The Dudley Street Neighborhood Initiative transformed more than 32 acres of land in Boston from commodity to community. Regarding how it was able to perform this transformation, and how it has successfully resisted an economic system that greedily militates for land to be privatized, Eliza Parad, a DSNI community organizer, cites “the political power this community, a majority community of color, has built since the 1970s.” As the lives of the Dudley Street neighbors testify, land removed from the private market, de-commodified, and placed under the ownership and management of the people who live there is land that creates and renews its own political constituency.
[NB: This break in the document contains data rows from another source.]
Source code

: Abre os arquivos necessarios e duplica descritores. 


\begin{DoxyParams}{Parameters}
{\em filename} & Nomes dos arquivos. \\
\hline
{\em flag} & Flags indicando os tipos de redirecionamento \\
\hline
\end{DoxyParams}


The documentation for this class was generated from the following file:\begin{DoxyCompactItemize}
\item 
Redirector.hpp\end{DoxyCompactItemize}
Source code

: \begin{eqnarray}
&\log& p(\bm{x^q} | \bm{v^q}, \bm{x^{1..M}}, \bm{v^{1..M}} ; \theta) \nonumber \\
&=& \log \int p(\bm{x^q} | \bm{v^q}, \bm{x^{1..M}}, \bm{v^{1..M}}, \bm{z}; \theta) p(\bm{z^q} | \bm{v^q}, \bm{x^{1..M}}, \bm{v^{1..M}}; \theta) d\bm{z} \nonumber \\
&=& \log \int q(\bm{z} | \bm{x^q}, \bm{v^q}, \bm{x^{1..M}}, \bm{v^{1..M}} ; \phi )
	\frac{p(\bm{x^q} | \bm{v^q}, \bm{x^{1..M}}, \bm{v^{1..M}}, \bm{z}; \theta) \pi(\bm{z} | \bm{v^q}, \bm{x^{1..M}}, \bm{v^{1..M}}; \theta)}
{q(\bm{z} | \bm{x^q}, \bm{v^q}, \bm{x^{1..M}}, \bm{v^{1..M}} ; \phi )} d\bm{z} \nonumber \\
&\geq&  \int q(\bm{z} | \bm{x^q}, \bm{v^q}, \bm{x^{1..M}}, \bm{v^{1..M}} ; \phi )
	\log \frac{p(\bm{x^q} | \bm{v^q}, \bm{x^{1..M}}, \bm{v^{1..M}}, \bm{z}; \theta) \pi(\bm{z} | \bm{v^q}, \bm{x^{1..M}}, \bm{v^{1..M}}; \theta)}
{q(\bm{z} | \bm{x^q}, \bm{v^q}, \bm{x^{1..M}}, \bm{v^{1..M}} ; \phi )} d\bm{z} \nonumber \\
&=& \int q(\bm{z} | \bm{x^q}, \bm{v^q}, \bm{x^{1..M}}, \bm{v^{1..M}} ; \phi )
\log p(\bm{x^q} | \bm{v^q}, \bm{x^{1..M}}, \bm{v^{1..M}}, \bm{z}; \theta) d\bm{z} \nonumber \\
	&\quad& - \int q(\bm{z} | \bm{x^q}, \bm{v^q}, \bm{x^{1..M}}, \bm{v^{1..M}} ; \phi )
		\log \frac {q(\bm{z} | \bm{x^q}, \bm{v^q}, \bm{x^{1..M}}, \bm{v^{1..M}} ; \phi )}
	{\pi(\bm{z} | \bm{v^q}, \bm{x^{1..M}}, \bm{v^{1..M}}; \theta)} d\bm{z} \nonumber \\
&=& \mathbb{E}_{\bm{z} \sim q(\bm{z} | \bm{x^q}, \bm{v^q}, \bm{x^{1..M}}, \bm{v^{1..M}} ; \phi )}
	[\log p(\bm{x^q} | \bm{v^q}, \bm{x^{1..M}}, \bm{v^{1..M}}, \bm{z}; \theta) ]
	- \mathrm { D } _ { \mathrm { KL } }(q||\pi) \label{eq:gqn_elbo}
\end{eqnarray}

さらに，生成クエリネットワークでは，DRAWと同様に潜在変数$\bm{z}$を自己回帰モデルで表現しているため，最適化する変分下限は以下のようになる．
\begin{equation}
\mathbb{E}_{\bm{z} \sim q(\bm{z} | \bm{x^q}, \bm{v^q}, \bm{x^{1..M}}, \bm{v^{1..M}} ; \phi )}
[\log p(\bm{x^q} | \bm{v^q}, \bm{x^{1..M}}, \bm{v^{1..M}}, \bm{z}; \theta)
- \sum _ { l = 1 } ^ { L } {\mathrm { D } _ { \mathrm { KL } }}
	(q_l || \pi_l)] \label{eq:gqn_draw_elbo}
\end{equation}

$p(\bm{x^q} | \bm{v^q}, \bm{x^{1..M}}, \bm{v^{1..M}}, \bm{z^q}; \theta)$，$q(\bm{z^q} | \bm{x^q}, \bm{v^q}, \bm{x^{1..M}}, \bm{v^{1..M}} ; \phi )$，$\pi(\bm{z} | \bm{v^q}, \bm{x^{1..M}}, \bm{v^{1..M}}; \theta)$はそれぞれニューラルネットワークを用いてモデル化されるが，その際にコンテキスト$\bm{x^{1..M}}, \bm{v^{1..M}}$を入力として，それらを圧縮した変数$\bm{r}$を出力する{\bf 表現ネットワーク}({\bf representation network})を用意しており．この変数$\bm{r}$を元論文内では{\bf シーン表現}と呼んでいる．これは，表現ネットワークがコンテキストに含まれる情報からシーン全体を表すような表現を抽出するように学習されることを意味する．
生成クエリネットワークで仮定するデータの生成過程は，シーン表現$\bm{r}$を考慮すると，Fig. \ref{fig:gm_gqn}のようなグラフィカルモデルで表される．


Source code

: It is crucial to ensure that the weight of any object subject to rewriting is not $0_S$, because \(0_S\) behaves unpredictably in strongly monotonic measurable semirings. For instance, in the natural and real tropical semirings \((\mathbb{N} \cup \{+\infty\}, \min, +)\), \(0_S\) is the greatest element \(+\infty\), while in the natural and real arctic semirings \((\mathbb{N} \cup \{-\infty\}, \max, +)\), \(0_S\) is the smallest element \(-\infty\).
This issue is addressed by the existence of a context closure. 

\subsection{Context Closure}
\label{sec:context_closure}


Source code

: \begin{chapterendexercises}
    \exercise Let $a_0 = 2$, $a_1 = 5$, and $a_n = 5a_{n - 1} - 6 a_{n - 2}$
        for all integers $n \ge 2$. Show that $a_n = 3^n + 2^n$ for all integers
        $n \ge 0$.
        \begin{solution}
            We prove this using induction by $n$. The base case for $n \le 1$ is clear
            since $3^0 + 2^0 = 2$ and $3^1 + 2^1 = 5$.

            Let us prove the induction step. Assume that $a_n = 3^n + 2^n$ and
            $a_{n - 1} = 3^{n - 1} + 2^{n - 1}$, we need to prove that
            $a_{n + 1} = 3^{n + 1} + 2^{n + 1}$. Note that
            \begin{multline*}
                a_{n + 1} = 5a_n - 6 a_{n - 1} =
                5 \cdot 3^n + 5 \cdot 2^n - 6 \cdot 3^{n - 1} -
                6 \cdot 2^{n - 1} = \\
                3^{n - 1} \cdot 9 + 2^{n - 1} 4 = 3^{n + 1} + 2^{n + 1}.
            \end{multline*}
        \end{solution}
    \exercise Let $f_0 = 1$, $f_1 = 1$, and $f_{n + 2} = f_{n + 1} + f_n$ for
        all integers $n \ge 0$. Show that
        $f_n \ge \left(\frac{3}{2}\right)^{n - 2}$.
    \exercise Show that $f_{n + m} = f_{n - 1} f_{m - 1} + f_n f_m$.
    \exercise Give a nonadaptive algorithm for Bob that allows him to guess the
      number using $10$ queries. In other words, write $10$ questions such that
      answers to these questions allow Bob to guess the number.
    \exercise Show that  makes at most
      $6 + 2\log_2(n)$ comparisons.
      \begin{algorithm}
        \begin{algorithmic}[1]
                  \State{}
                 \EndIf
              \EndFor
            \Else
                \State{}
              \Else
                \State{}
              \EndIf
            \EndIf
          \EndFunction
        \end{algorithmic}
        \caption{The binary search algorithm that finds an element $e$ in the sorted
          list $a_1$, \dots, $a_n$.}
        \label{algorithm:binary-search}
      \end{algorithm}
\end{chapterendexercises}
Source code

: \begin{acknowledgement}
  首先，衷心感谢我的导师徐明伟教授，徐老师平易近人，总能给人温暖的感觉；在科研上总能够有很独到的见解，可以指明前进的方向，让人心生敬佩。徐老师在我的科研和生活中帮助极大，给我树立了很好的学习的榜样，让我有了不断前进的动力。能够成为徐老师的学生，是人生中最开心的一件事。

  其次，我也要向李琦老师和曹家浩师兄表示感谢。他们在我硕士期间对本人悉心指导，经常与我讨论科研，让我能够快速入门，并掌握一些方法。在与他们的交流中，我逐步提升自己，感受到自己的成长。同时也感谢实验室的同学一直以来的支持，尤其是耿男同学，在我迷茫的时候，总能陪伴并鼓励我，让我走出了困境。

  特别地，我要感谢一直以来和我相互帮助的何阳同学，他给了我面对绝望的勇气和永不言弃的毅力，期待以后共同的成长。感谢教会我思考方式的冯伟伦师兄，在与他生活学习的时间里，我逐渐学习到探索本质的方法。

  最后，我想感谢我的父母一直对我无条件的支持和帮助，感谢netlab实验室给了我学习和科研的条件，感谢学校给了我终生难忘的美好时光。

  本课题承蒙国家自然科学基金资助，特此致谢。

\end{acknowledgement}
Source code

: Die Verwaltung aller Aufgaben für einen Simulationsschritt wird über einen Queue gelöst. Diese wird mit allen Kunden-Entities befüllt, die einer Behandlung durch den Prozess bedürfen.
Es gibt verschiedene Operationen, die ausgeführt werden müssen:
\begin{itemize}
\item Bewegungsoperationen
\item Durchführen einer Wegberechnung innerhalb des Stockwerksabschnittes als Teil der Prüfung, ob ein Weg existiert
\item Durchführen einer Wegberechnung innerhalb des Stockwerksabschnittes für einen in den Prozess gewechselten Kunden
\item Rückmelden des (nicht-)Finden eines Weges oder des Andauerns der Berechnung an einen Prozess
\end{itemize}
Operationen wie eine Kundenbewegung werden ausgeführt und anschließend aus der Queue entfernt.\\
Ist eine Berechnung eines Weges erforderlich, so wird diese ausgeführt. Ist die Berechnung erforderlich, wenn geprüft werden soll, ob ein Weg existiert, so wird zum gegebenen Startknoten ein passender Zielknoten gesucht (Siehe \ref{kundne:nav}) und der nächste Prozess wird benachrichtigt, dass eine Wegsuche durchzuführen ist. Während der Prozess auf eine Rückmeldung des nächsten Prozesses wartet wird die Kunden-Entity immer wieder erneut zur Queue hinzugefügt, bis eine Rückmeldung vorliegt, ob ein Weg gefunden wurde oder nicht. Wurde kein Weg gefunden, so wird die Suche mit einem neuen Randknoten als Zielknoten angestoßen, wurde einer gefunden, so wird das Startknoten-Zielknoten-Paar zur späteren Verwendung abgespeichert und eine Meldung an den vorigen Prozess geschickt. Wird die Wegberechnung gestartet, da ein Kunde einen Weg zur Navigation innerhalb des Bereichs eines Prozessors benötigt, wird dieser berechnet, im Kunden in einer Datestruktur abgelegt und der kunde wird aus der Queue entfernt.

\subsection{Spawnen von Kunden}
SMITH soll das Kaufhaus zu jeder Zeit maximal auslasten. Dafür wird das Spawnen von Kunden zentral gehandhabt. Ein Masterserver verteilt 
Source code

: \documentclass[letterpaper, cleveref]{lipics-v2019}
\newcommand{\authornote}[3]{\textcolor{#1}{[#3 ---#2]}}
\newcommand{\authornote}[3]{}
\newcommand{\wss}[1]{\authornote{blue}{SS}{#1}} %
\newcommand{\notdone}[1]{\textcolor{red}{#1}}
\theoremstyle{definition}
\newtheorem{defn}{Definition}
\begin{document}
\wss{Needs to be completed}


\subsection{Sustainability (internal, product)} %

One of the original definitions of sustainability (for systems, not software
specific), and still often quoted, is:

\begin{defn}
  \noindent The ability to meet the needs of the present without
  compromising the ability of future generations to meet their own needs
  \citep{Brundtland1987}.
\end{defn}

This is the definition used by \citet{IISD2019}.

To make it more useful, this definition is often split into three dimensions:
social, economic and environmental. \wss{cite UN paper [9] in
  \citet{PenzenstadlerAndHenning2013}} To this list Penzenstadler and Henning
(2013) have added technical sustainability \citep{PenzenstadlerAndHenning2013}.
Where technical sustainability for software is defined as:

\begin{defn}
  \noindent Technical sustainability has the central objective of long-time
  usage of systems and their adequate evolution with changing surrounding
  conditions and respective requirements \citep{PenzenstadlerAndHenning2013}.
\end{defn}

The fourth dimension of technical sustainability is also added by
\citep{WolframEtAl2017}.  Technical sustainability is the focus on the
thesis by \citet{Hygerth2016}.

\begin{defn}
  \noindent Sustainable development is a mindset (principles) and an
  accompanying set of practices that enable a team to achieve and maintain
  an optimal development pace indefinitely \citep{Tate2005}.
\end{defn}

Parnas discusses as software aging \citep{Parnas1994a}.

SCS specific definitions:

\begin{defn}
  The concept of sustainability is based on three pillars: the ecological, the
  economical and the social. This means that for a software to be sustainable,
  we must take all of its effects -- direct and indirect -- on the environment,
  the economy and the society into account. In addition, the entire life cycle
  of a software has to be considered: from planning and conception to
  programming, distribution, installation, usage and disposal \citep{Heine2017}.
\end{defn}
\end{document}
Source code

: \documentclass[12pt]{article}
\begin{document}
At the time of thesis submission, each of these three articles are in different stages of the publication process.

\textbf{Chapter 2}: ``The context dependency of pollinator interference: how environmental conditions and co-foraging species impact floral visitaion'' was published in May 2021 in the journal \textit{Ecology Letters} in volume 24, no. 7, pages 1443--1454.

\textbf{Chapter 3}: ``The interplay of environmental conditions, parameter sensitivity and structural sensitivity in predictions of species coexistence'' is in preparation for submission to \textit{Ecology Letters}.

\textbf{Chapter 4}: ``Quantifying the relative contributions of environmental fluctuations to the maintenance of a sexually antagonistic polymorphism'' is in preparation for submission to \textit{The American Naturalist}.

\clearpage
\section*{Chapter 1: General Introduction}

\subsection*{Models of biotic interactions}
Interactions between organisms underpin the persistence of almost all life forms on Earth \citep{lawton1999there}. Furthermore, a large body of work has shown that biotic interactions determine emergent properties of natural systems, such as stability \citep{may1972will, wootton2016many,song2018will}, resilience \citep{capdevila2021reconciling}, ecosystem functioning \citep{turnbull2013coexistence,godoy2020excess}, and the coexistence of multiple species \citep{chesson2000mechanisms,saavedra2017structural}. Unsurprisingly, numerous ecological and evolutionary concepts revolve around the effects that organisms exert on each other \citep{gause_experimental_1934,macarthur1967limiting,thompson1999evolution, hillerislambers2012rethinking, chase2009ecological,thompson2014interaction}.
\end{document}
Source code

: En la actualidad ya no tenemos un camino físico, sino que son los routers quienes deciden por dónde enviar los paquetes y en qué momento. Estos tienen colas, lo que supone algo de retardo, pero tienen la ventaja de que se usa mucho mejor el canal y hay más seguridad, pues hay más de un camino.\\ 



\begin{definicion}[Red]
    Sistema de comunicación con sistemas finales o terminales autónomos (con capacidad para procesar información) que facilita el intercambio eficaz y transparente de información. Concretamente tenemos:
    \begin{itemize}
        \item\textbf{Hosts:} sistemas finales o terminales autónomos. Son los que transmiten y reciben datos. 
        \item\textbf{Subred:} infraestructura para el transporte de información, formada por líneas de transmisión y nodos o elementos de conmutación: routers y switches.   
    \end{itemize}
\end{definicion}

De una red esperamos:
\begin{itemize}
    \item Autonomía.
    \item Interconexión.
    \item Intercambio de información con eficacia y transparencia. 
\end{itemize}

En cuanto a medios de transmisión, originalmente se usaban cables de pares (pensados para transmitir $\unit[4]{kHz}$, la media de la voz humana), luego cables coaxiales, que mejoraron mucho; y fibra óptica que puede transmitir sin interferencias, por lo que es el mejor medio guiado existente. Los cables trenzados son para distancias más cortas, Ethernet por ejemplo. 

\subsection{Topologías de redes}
Likewise, the Vienna model of public and publicly managed housing is politically insulated, because it encompasses nearly half the city. In US cities, the residents of public-housing projects constitute a small minority of easily marginalized and maligned poor people, ill-equipped to do battle with landed interests. Thus, Baltimore offers millions in tax breaks to developers to buy up the public housing stock, while the working-class Viennese residents of Karl Marx Court enjoy their saunas.

Gentrification, home-mortgage bubbles, homelessness, skyrocketing rent—these are not facts of nature. (No, they are facts of incessant government meddling.)

They are the outcomes of the policies that consign the basic human need of location to the whims of rent-obsessed landlords and chop-licking speculators looking for an easy flip. Private land policies are as evil today as they were almost 4 centuries ago when the Pilgrims near Bridgewater, Massachusetts, arrested Wampanoag people for hunting on a tract of land after the Pilgrims had “purchased” it. “What is this you call property?” the sachem, Massasoit, argued on that occasion. “It cannot be the earth, for the land is our Mother…. everything on it belongs to everybody and is for the use of all. How then can one man say it belongs to him only?” There was no satisfactory retort then, and there isn’t one now. (Of course there's a "satisfactory retort." We don't have to accept this native American religious tenet simply because the author quotes it. What they believe about the land is irrelevant.)